* Data shown:
------------------------------
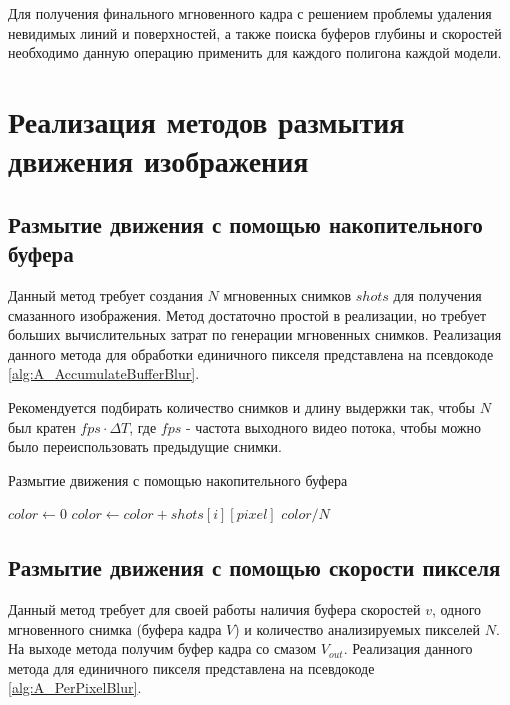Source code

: Для получения финального мгновенного кадра с решением проблемы удаления невидимых линий и поверхностей, а также поиска буферов глубины и скоростей необходимо данную операцию применить для каждого полигона каждой модели.

\section{Реализация методов размытия движения изображения}

\subsection{Размытие движения с помощью накопительного буфера}

Данный метод требует создания $N$ мгновенных снимков $shots$ для получения смазанного изображения. Метод достаточно простой в реализации, но требует больших вычислительных затрат по генерации мгновенных снимков. Реализация данного метода для обработки единичного пикселя представлена на псевдокоде \ref{alg:A_AccumulateBufferBlur}.

Рекомендуется подбирать количество снимков и длину выдержки так, чтобы $N$ был кратен $fps \cdot \Delta T$, где $fps$ - частота выходного видео потока, чтобы можно было переиспользовать предыдущие снимки.

\begin{breakablealgorithm}
    \caption{Размытие движения с помощью накопительного буфера} \label{alg:A_AccumulateBufferBlur}
    \begin{algorithmic}[1]
        \State $color \leftarrow 0$
        \ForAll{$i \in [0; N)$}
            \State $color \leftarrow color + shots[i][pixel]$
        \EndFor
        \State \Return $color / N$
        \EndFunction
\end{algorithmic}
\end{breakablealgorithm}

\subsection{Размытие движения с помощью скорости пикселя}

Данный метод требует для своей работы наличия буфера скоростей $v$, одного мгновенного снимка (буфера кадра $V$) и количество анализируемых пикселей $N$.  На выходе метода получим буфер кадра со смазом $V_{out}$. Реализация данного метода для единичного пикселя представлена на псевдокоде \ref{alg:A_PerPixelBlur}.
------------------------------
* Instructions for the task:
The lines beginning with the one that holds "Рекомендуется подбирать количество" and ending with the last line of the data above are to be reproduced exactly, and nothing else.

* Solution below:
Рекомендуется подбирать количество снимков и длину выдержки так, чтобы $N$ был кратен $fps \cdot \Delta T$, где $fps$ - частота выходного видео потока, чтобы можно было переиспользовать предыдущие снимки.

\begin{breakablealgorithm}
    \caption{Размытие движения с помощью накопительного буфера} \label{alg:A_AccumulateBufferBlur}
    \begin{algorithmic}[1]
        \State $color \leftarrow 0$
        \ForAll{$i \in [0; N)$}
            \State $color \leftarrow color + shots[i][pixel]$
        \EndFor
        \State \Return $color / N$
        \EndFunction
\end{algorithmic}
\end{breakablealgorithm}

\subsection{Размытие движения с помощью скорости пикселя}

Данный метод требует для своей работы наличия буфера скоростей $v$, одного мгновенного снимка (буфера кадра $V$) и количество анализируемых пикселей $N$.  На выходе метода получим буфер кадра со смазом $V_{out}$. Реализация данного метода для единичного пикселя представлена на псевдокоде \ref{alg:A_PerPixelBlur}.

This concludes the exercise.